Film, Art or Illustration?

We have also brought to this page our own attempts to more creatively engage with our field recordings, connecting with the works of others before and after us. In Film, Art or Illustration?, we are searching for a lineage, a place to belong. Is what we are doing also not part of something larger; are we not one voice among many?

Other than recording, documenting and archiving our recordings, other than creating this website, and other than creating our soundtracks and booklets for our record label, we have also begun to explore ways of connecting our own recordings with the recordings of others through the audiovisual medium. What we record is only a moment, the moment a sound is uttered, the moment a boat passes us by, the moment of trance during a performance. Such moments are all essentially ephemeral. And yet there were others before us and those at the same time as us and others who will come after us—all of us recording such passing moments of history. What is recorded gives the passing moment a longer life, if not eternity. At the same time, in its recorded life, the moment seems to be robbed of life, held in permanent stasis, unable to die.

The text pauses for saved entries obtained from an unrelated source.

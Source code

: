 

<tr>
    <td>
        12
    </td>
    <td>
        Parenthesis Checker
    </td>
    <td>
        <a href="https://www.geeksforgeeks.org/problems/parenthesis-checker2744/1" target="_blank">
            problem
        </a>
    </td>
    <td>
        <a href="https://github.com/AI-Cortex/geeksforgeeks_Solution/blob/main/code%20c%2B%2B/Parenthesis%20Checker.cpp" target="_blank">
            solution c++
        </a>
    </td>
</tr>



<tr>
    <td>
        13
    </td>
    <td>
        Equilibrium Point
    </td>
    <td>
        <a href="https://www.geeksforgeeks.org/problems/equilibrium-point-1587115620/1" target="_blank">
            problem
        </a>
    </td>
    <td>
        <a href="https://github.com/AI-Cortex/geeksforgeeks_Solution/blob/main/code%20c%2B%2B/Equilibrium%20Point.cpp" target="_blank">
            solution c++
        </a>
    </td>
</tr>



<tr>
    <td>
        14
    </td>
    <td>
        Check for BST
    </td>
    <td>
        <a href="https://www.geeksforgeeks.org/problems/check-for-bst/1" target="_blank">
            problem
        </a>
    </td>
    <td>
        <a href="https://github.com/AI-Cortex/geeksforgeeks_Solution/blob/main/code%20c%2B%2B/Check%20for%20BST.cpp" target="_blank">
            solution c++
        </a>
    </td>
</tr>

Such ideas lie behind the works we are sharing with you here. We have been working with archival material—sound, image as well as text, setting up dialogues between the recordings and collections of others with our own. It is an attempt to weave together layers of time, an attempt to listen to history, an attempt to see our work in a certain continuity.
Art or film or mere audio-video illustration of image and sound—we leave it for viewer and listener to decide.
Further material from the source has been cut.